* _Dataset content_:
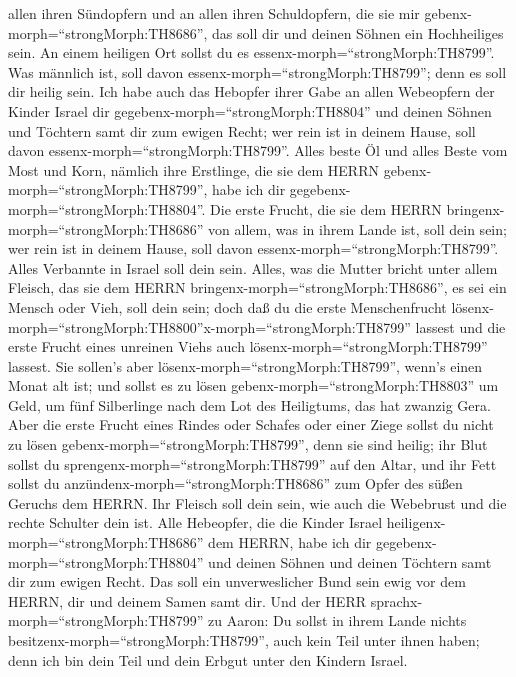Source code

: allen ihren Sündopfern und an allen ihren Schuldopfern, die sie mir
gebenx-morph=``strongMorph:TH8686'', das soll dir und deinen Söhnen ein
Hochheiliges sein.  An einem heiligen Ort sollst du es
essenx-morph=``strongMorph:TH8799''. Was männlich ist, soll davon
essenx-morph=``strongMorph:TH8799''; denn es soll dir heilig sein.
 Ich habe auch das Hebopfer ihrer Gabe an allen Webeopfern
der Kinder Israel dir gegebenx-morph=``strongMorph:TH8804'' und deinen
Söhnen und Töchtern samt dir zum ewigen Recht; wer rein ist in deinem
Hause, soll davon essenx-morph=``strongMorph:TH8799''. 
Alles beste Öl und alles Beste vom Most und Korn, nämlich ihre
Erstlinge, die sie dem HERRN gebenx-morph=``strongMorph:TH8799'', habe
ich dir gegebenx-morph=``strongMorph:TH8804''.  Die erste
Frucht, die sie dem HERRN bringenx-morph=``strongMorph:TH8686'' von
allem, was in ihrem Lande ist, soll dein sein; wer rein ist in deinem
Hause, soll davon essenx-morph=``strongMorph:TH8799''. 
Alles Verbannte in Israel soll dein sein.  Alles, was die
Mutter bricht unter allem Fleisch, das sie dem HERRN
bringenx-morph=``strongMorph:TH8686'', es sei ein Mensch oder Vieh, soll
dein sein; doch daß du die erste Menschenfrucht
lösenx-morph=``strongMorph:TH8800''x-morph=``strongMorph:TH8799''
lassest und die erste Frucht eines unreinen Viehs auch
lösenx-morph=``strongMorph:TH8799'' lassest.  Sie sollen's
aber lösenx-morph=``strongMorph:TH8799'', wenn's einen Monat alt ist;
und sollst es zu lösen gebenx-morph=``strongMorph:TH8803'' um Geld, um
fünf Silberlinge nach dem Lot des Heiligtums, das hat zwanzig Gera.
 Aber die erste Frucht eines Rindes oder Schafes oder einer
Ziege sollst du nicht zu lösen gebenx-morph=``strongMorph:TH8799'', denn
sie sind heilig; ihr Blut sollst du
sprengenx-morph=``strongMorph:TH8799'' auf den Altar, und ihr Fett
sollst du anzündenx-morph=``strongMorph:TH8686'' zum Opfer des süßen
Geruchs dem HERRN.  Ihr Fleisch soll dein sein, wie auch
die Webebrust und die rechte Schulter dein ist.  Alle
Hebeopfer, die die Kinder Israel heiligenx-morph=``strongMorph:TH8686''
dem HERRN, habe ich dir gegebenx-morph=``strongMorph:TH8804'' und deinen
Söhnen und deinen Töchtern samt dir zum ewigen Recht. Das soll ein
unverweslicher Bund sein ewig vor dem HERRN, dir und deinem Samen samt
dir.  Und der HERR sprachx-morph=``strongMorph:TH8799'' zu
Aaron: Du sollst in ihrem Lande nichts
besitzenx-morph=``strongMorph:TH8799'', auch kein Teil unter ihnen
haben; denn ich bin dein Teil und dein Erbgut unter den Kindern Israel.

* _Problem requirements_: Each line from the one holding "die Webebrust und" through the last line of the data is to be transcribed exactly, with nothing else added.

* _Solution for this problem_:
die Webebrust und die rechte Schulter dein ist.  Alle
Hebeopfer, die die Kinder Israel heiligenx-morph=``strongMorph:TH8686''
dem HERRN, habe ich dir gegebenx-morph=``strongMorph:TH8804'' und deinen
Söhnen und deinen Töchtern samt dir zum ewigen Recht. Das soll ein
unverweslicher Bund sein ewig vor dem HERRN, dir und deinem Samen samt
dir.  Und der HERR sprachx-morph=``strongMorph:TH8799'' zu
Aaron: Du sollst in ihrem Lande nichts
besitzenx-morph=``strongMorph:TH8799'', auch kein Teil unter ihnen
haben; denn ich bin dein Teil und dein Erbgut unter den Kindern Israel.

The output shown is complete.